** Opening Exercise materials block **

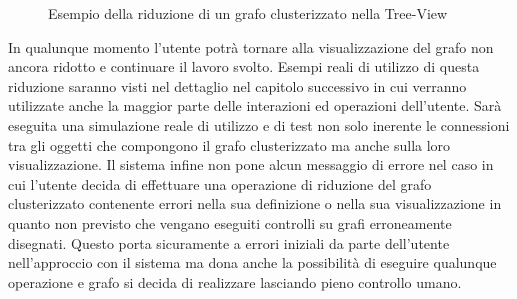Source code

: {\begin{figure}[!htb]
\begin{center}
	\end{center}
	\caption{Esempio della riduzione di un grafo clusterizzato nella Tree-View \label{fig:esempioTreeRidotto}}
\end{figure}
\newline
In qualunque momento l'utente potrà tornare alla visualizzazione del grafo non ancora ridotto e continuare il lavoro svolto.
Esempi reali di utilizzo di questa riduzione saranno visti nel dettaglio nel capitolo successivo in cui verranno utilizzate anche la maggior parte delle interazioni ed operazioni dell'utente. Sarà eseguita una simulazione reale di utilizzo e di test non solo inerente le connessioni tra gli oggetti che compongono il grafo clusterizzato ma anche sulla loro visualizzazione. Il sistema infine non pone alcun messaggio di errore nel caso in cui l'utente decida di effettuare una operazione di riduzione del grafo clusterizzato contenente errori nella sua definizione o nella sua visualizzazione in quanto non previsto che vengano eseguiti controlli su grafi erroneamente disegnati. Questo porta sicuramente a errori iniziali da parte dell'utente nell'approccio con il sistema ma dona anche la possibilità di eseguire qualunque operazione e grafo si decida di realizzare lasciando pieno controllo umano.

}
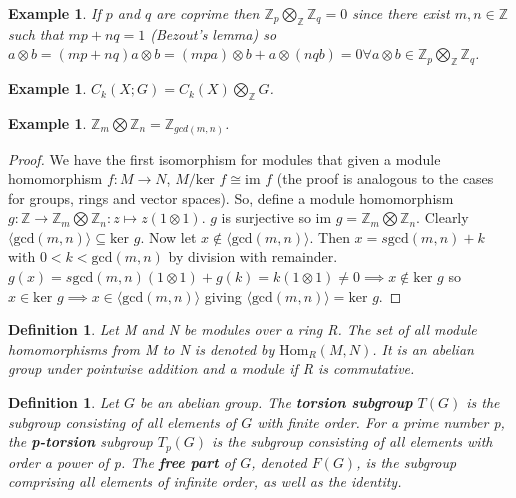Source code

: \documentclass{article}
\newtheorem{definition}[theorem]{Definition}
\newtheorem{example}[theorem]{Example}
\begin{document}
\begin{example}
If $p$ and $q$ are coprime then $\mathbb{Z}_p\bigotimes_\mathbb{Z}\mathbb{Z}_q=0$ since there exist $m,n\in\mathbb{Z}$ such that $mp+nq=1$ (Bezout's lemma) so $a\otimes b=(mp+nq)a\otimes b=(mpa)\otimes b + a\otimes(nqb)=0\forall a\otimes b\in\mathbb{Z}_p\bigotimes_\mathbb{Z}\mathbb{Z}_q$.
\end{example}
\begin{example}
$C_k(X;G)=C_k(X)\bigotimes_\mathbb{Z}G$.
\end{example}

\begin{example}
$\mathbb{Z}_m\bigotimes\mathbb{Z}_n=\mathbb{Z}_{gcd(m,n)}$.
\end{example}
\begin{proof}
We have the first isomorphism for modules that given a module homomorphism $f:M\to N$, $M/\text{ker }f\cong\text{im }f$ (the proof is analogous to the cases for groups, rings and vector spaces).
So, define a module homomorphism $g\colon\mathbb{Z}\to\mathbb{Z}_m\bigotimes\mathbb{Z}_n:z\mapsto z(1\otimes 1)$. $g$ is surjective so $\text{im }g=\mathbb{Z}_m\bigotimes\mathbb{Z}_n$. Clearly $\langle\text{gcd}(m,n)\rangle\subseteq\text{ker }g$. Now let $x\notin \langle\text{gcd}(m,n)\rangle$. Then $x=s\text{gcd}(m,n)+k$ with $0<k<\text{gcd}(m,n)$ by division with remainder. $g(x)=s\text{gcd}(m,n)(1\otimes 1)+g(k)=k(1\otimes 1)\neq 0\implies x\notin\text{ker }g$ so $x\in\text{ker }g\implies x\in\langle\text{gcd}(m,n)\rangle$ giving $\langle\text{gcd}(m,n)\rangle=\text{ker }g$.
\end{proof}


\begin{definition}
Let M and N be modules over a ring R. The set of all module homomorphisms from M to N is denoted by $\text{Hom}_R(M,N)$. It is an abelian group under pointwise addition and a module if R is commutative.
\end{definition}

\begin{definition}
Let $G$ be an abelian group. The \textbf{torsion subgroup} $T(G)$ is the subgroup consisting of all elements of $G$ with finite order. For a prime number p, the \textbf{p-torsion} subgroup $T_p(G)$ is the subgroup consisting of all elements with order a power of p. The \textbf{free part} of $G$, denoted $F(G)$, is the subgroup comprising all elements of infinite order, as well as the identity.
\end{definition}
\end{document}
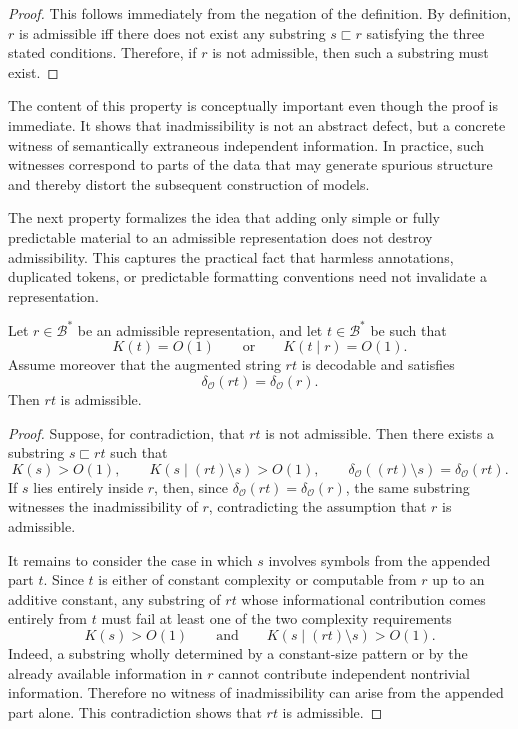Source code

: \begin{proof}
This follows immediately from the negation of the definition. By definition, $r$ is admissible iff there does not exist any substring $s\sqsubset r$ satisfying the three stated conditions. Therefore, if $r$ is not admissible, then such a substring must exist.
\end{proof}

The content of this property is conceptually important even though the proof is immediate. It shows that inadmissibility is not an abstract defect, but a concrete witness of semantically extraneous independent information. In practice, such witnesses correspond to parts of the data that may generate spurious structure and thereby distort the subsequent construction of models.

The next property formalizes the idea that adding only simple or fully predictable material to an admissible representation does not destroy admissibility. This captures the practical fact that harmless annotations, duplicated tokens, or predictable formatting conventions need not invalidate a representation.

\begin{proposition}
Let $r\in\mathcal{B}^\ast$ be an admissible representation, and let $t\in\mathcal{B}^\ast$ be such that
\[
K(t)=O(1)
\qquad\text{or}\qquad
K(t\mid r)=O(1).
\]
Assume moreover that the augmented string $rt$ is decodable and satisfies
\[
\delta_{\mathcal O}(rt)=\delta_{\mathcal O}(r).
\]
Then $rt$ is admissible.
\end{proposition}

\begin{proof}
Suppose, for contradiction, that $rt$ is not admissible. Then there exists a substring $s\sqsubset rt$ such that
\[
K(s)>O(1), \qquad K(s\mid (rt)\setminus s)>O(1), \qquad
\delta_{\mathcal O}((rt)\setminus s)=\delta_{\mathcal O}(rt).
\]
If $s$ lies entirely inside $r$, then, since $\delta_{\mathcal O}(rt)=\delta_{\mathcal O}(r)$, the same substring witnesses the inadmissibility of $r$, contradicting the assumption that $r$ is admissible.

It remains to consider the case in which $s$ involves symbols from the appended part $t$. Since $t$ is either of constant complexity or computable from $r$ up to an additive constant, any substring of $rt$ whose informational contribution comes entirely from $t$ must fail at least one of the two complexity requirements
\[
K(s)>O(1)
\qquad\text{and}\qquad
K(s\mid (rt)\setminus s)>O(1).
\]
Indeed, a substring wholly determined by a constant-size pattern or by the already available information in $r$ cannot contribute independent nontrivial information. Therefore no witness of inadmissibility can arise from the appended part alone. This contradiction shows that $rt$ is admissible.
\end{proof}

** Closing Exercise materials block **

**Aim of the task:** Go through the records and copy each line with "nella" in it.

**Task answer:**
	\caption{Esempio della riduzione di un grafo clusterizzato nella Tree-View \label{fig:esempioTreeRidotto}}
Esempi reali di utilizzo di questa riduzione saranno visti nel dettaglio nel capitolo successivo in cui verranno utilizzate anche la maggior parte delle interazioni ed operazioni dell'utente. Sarà eseguita una simulazione reale di utilizzo e di test non solo inerente le connessioni tra gli oggetti che compongono il grafo clusterizzato ma anche sulla loro visualizzazione. Il sistema infine non pone alcun messaggio di errore nel caso in cui l'utente decida di effettuare una operazione di riduzione del grafo clusterizzato contenente errori nella sua definizione o nella sua visualizzazione in quanto non previsto che vengano eseguiti controlli su grafi erroneamente disegnati. Questo porta sicuramente a errori iniziali da parte dell'utente nell'approccio con il sistema ma dona anche la possibilità di eseguire qualunque operazione e grafo si decida di realizzare lasciando pieno controllo umano.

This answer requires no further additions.